§ Work instruction: Write out the records once more, exactly, and keep any image out.

--- Provided data Enclosed Below ---

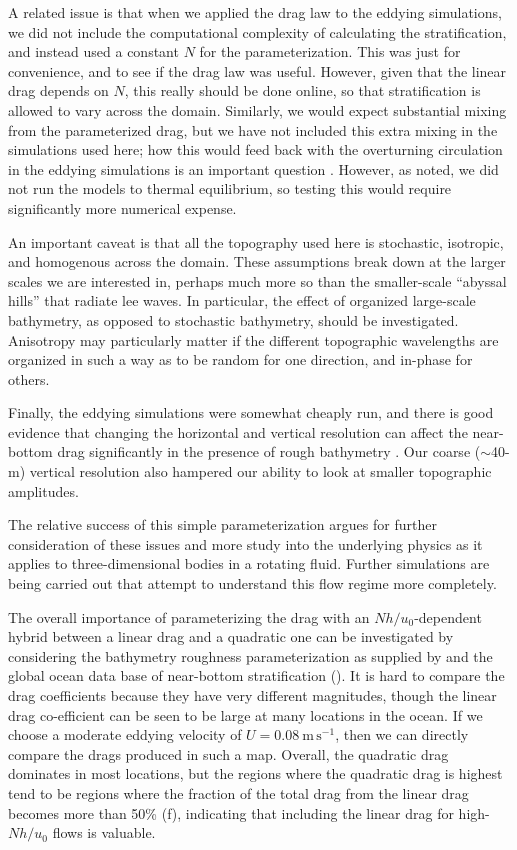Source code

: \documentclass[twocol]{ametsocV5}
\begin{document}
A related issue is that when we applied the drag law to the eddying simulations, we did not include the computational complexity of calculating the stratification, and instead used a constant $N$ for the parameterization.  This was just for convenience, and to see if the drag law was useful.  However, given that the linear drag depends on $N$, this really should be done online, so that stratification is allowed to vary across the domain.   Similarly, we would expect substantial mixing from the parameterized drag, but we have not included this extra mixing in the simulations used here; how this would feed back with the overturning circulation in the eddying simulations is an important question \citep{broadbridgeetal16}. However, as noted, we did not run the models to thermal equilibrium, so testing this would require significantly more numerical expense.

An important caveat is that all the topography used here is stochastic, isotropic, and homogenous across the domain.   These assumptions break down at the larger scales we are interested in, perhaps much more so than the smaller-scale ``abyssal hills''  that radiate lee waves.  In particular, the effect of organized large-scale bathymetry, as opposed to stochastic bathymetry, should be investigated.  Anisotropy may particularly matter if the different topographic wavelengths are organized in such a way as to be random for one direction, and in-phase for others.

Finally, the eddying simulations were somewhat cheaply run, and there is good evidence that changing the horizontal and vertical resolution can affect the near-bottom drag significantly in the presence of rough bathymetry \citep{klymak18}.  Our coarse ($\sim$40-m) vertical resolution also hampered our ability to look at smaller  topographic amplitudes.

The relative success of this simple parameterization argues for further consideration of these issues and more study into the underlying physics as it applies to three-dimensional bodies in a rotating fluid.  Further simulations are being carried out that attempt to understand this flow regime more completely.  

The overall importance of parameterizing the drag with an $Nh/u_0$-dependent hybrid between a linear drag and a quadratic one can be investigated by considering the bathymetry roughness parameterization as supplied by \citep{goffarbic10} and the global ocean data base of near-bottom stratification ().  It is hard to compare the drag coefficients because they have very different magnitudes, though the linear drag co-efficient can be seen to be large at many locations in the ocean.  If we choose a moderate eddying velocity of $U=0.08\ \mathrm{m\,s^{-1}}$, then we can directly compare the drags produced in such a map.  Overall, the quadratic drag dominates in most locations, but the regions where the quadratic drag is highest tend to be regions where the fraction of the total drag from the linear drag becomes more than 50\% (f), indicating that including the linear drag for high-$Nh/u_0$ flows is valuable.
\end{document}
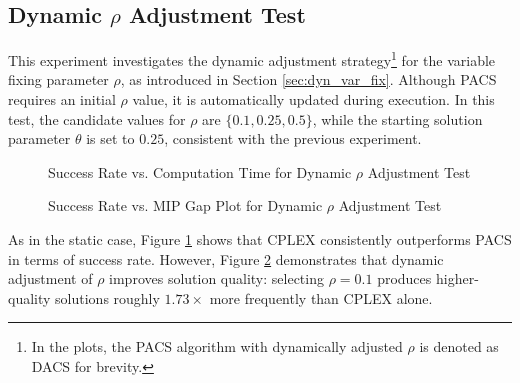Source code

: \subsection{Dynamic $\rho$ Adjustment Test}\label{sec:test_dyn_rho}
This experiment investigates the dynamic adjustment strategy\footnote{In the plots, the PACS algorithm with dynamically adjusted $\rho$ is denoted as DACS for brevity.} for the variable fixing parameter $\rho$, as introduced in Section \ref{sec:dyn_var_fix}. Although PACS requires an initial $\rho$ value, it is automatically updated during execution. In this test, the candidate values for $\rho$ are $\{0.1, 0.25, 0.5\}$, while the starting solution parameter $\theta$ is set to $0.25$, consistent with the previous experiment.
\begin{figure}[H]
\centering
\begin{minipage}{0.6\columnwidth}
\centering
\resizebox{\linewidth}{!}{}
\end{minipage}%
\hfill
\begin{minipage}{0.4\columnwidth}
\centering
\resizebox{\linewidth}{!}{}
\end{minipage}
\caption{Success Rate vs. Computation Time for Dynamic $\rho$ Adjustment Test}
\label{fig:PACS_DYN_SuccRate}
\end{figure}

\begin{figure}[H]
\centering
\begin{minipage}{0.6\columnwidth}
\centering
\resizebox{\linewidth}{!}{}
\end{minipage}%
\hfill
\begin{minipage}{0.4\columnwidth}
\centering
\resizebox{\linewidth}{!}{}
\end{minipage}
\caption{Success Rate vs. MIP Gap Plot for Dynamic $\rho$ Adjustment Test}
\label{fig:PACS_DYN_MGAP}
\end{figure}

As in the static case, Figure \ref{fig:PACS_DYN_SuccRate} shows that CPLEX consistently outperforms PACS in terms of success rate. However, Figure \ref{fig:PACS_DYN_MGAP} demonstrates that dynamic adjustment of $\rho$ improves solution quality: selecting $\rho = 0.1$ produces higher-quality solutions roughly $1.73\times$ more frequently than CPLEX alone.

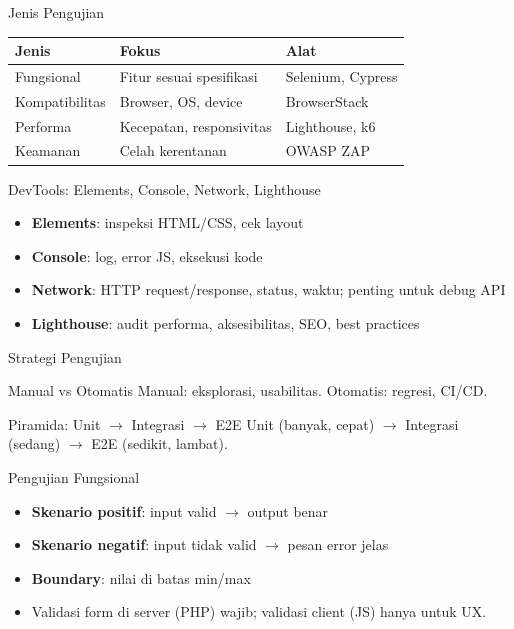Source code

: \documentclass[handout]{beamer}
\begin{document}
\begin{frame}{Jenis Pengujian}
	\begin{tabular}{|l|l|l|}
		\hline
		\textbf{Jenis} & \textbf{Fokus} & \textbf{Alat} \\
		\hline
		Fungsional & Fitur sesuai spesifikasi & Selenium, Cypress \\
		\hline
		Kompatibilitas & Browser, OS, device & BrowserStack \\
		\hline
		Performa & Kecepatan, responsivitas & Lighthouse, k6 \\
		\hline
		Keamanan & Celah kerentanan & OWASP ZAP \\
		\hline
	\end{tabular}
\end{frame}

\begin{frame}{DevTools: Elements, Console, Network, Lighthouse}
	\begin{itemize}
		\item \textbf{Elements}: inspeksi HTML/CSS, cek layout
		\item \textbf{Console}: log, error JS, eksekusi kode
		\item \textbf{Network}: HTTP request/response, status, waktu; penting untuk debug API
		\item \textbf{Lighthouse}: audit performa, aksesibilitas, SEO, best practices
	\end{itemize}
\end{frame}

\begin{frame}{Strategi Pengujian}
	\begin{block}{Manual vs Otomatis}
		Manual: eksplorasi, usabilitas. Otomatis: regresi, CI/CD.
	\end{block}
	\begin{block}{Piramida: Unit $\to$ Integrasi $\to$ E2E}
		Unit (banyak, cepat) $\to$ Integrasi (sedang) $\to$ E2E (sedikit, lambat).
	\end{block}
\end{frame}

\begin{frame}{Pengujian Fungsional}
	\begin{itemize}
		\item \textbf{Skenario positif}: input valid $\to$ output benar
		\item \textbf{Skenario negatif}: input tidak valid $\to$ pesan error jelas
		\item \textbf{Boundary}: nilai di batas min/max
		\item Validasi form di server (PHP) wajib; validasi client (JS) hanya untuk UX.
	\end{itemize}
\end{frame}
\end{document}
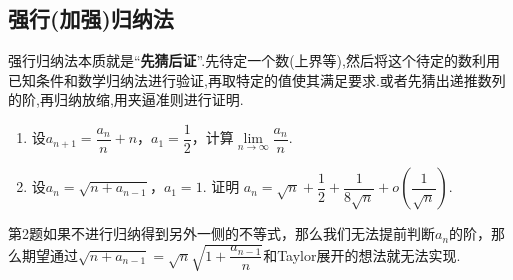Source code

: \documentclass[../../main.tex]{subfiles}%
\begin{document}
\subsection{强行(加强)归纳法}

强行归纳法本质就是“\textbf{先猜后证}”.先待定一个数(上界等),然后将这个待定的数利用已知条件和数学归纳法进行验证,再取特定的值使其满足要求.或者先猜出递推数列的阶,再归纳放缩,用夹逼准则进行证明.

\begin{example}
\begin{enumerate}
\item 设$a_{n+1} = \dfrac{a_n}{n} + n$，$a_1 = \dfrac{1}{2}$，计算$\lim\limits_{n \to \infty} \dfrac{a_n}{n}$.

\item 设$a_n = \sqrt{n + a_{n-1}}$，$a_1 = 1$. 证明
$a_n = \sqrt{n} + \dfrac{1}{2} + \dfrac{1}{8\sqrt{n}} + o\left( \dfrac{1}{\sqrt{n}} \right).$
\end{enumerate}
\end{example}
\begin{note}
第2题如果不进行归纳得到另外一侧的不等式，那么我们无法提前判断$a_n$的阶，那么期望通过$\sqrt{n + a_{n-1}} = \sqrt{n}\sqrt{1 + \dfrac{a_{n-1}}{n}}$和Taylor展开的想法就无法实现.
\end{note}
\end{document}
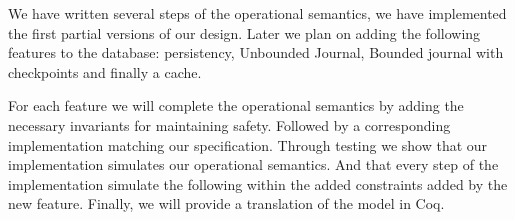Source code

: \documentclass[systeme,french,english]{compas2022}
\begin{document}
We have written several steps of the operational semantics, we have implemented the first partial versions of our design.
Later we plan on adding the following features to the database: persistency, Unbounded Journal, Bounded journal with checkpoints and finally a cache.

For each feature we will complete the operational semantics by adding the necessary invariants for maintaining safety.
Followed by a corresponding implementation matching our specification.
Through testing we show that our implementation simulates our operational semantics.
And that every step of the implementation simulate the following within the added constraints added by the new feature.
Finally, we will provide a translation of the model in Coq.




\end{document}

--- End of Enclosed Provided data ---

§ Problem solution:
Source code

: \documentclass[twocol]{ametsocV5}
\begin{document}
A related issue is that when we applied the drag law to the eddying simulations, we did not include the computational complexity of calculating the stratification, and instead used a constant $N$ for the parameterization.  This was just for convenience, and to see if the drag law was useful.  However, given that the linear drag depends on $N$, this really should be done online, so that stratification is allowed to vary across the domain.   Similarly, we would expect substantial mixing from the parameterized drag, but we have not included this extra mixing in the simulations used here; how this would feed back with the overturning circulation in the eddying simulations is an important question \citep{broadbridgeetal16}. However, as noted, we did not run the models to thermal equilibrium, so testing this would require significantly more numerical expense.

An important caveat is that all the topography used here is stochastic, isotropic, and homogenous across the domain.   These assumptions break down at the larger scales we are interested in, perhaps much more so than the smaller-scale ``abyssal hills''  that radiate lee waves.  In particular, the effect of organized large-scale bathymetry, as opposed to stochastic bathymetry, should be investigated.  Anisotropy may particularly matter if the different topographic wavelengths are organized in such a way as to be random for one direction, and in-phase for others.

Finally, the eddying simulations were somewhat cheaply run, and there is good evidence that changing the horizontal and vertical resolution can affect the near-bottom drag significantly in the presence of rough bathymetry \citep{klymak18}.  Our coarse ($\sim$40-m) vertical resolution also hampered our ability to look at smaller  topographic amplitudes.

The relative success of this simple parameterization argues for further consideration of these issues and more study into the underlying physics as it applies to three-dimensional bodies in a rotating fluid.  Further simulations are being carried out that attempt to understand this flow regime more completely.  

The overall importance of parameterizing the drag with an $Nh/u_0$-dependent hybrid between a linear drag and a quadratic one can be investigated by considering the bathymetry roughness parameterization as supplied by \citep{goffarbic10} and the global ocean data base of near-bottom stratification ().  It is hard to compare the drag coefficients because they have very different magnitudes, though the linear drag co-efficient can be seen to be large at many locations in the ocean.  If we choose a moderate eddying velocity of $U=0.08\ \mathrm{m\,s^{-1}}$, then we can directly compare the drags produced in such a map.  Overall, the quadratic drag dominates in most locations, but the regions where the quadratic drag is highest tend to be regions where the fraction of the total drag from the linear drag becomes more than 50\% (f), indicating that including the linear drag for high-$Nh/u_0$ flows is valuable.
\end{document}
Source code

: \subsection{Dynamic $\rho$ Adjustment Test}\label{sec:test_dyn_rho}
This experiment investigates the dynamic adjustment strategy\footnote{In the plots, the PACS algorithm with dynamically adjusted $\rho$ is denoted as DACS for brevity.} for the variable fixing parameter $\rho$, as introduced in Section \ref{sec:dyn_var_fix}. Although PACS requires an initial $\rho$ value, it is automatically updated during execution. In this test, the candidate values for $\rho$ are $\{0.1, 0.25, 0.5\}$, while the starting solution parameter $\theta$ is set to $0.25$, consistent with the previous experiment.
\begin{figure}[H]
\centering
\begin{minipage}{0.6\columnwidth}
\centering
\resizebox{\linewidth}{!}{}
\end{minipage}%
\hfill
\begin{minipage}{0.4\columnwidth}
\centering
\resizebox{\linewidth}{!}{}
\end{minipage}
\caption{Success Rate vs. Computation Time for Dynamic $\rho$ Adjustment Test}
\label{fig:PACS_DYN_SuccRate}
\end{figure}

\begin{figure}[H]
\centering
\begin{minipage}{0.6\columnwidth}
\centering
\resizebox{\linewidth}{!}{}
\end{minipage}%
\hfill
\begin{minipage}{0.4\columnwidth}
\centering
\resizebox{\linewidth}{!}{}
\end{minipage}
\caption{Success Rate vs. MIP Gap Plot for Dynamic $\rho$ Adjustment Test}
\label{fig:PACS_DYN_MGAP}
\end{figure}

As in the static case, Figure \ref{fig:PACS_DYN_SuccRate} shows that CPLEX consistently outperforms PACS in terms of success rate. However, Figure \ref{fig:PACS_DYN_MGAP} demonstrates that dynamic adjustment of $\rho$ improves solution quality: selecting $\rho = 0.1$ produces higher-quality solutions roughly $1.73\times$ more frequently than CPLEX alone.

Source code

: \documentclass[handout]{beamer}
\begin{document}
\begin{frame}{Jenis Pengujian}
	\begin{tabular}{|l|l|l|}
		\hline
		\textbf{Jenis} & \textbf{Fokus} & \textbf{Alat} \\
		\hline
		Fungsional & Fitur sesuai spesifikasi & Selenium, Cypress \\
		\hline
		Kompatibilitas & Browser, OS, device & BrowserStack \\
		\hline
		Performa & Kecepatan, responsivitas & Lighthouse, k6 \\
		\hline
		Keamanan & Celah kerentanan & OWASP ZAP \\
		\hline
	\end{tabular}
\end{frame}

\begin{frame}{DevTools: Elements, Console, Network, Lighthouse}
	\begin{itemize}
		\item \textbf{Elements}: inspeksi HTML/CSS, cek layout
		\item \textbf{Console}: log, error JS, eksekusi kode
		\item \textbf{Network}: HTTP request/response, status, waktu; penting untuk debug API
		\item \textbf{Lighthouse}: audit performa, aksesibilitas, SEO, best practices
	\end{itemize}
\end{frame}

\begin{frame}{Strategi Pengujian}
	\begin{block}{Manual vs Otomatis}
		Manual: eksplorasi, usabilitas. Otomatis: regresi, CI/CD.
	\end{block}
	\begin{block}{Piramida: Unit $\to$ Integrasi $\to$ E2E}
		Unit (banyak, cepat) $\to$ Integrasi (sedang) $\to$ E2E (sedikit, lambat).
	\end{block}
\end{frame}

\begin{frame}{Pengujian Fungsional}
	\begin{itemize}
		\item \textbf{Skenario positif}: input valid $\to$ output benar
		\item \textbf{Skenario negatif}: input tidak valid $\to$ pesan error jelas
		\item \textbf{Boundary}: nilai di batas min/max
		\item Validasi form di server (PHP) wajib; validasi client (JS) hanya untuk UX.
	\end{itemize}
\end{frame}
\end{document}
Source code

: \documentclass[../../main.tex]{subfiles}%
\begin{document}
\subsection{强行(加强)归纳法}

强行归纳法本质就是“\textbf{先猜后证}”.先待定一个数(上界等),然后将这个待定的数利用已知条件和数学归纳法进行验证,再取特定的值使其满足要求.或者先猜出递推数列的阶,再归纳放缩,用夹逼准则进行证明.

\begin{example}
\begin{enumerate}
\item 设$a_{n+1} = \dfrac{a_n}{n} + n$，$a_1 = \dfrac{1}{2}$，计算$\lim\limits_{n \to \infty} \dfrac{a_n}{n}$.

\item 设$a_n = \sqrt{n + a_{n-1}}$，$a_1 = 1$. 证明
$a_n = \sqrt{n} + \dfrac{1}{2} + \dfrac{1}{8\sqrt{n}} + o\left( \dfrac{1}{\sqrt{n}} \right).$
\end{enumerate}
\end{example}
\begin{note}
第2题如果不进行归纳得到另外一侧的不等式，那么我们无法提前判断$a_n$的阶，那么期望通过$\sqrt{n + a_{n-1}} = \sqrt{n}\sqrt{1 + \dfrac{a_{n-1}}{n}}$和Taylor展开的想法就无法实现.
\end{note}
\end{document}
Source code

: \documentclass[systeme,french,english]{compas2022}
\begin{document}
We have written several steps of the operational semantics, we have implemented the first partial versions of our design.
Later we plan on adding the following features to the database: persistency, Unbounded Journal, Bounded journal with checkpoints and finally a cache.

For each feature we will complete the operational semantics by adding the necessary invariants for maintaining safety.
Followed by a corresponding implementation matching our specification.
Through testing we show that our implementation simulates our operational semantics.
And that every step of the implementation simulate the following within the added constraints added by the new feature.
Finally, we will provide a translation of the model in Coq.




\end{document}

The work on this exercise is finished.